There's a lot a local or a tourist can complain about in the Eternal City centro these days. Certainly in recent years the streets are less policed and clean; street vendor and busker numbers are up, all of which negatively affect one's experience of the city.   But it is the Russian tourist nabbed on November 21, 2014 for defacing the Colosseum that has made headline news around the globe- not just for the act (he's the fifth person caught this year) but for the amount of the fine imposed: 20,000 euros.Yes, he was caught in the act scratching a large K inside the Colosseum, on a wall.  (Incidentally, why the K?  Some colleagues in the heritage conservation field told me that some online comments indicated he was going to write that the "Krimea" belongs to Russia; hence the K).  And where specifically did he write it? Clearly on a section of brickwork that is restored and refaced in the modern area.  That's not ancient brick he defaced.  It shouldn't lessen the crime, though.  But let's put the fine amount in context. The average annual Italian (net) salary is just over 23,000 euros (1923 euros/ month)- and I'm pretty sure the Italian government doesn't accept credit cards.  The other option instead of paying the fine is 4 years imprisonment. As the Colosseum is the world's most famous ancient monument, it's time to really step up the amount of protection for the site, hand in hand with the ongoing Tod's funded restoration project (see my video for an overview of the project).  Zero tolerance for acts of vandalism, matched with a substantial fine is a great move that sends a powerful signal.  And that's what I said in the Guardian and on the Canadian radio show As it Happens.

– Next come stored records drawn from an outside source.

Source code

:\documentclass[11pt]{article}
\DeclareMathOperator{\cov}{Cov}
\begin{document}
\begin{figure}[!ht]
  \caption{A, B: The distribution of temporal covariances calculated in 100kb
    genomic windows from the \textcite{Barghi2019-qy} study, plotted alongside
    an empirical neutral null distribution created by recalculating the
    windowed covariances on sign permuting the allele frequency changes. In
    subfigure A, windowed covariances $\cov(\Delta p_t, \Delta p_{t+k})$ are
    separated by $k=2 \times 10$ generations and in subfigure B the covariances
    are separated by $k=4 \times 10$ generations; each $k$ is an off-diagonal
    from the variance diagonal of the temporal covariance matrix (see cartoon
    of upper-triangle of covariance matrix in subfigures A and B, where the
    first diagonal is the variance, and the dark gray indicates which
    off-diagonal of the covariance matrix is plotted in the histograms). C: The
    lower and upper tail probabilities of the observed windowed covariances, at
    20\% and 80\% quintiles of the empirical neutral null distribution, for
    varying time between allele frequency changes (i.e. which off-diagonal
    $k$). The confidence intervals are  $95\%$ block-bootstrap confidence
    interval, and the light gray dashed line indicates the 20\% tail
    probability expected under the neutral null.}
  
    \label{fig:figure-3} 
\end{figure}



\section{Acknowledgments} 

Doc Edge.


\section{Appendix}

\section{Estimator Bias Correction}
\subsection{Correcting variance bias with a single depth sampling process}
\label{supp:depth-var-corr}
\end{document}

Now, the following needs to happen:

  1. The fine gets paid.  (My colleagues in Rome have told me that they have heard that the fine was paid, but I have not found any legal statement from the government, yet.) Personally, I don't think I'm alone in saying that I'd also like it documented where the fine money will go.  I hope toward heritage preservation in the Colosseum.
  2. This heavy fine imposed leads to more vigilance for other sites in Italy that are not as scrutinized (or well funded) as the Colosseum.

Failure to carry through and collect the money would ring like an empty promise- and send a message to travelers that want to leave a mark that Italy is not serious. Let's see what happens.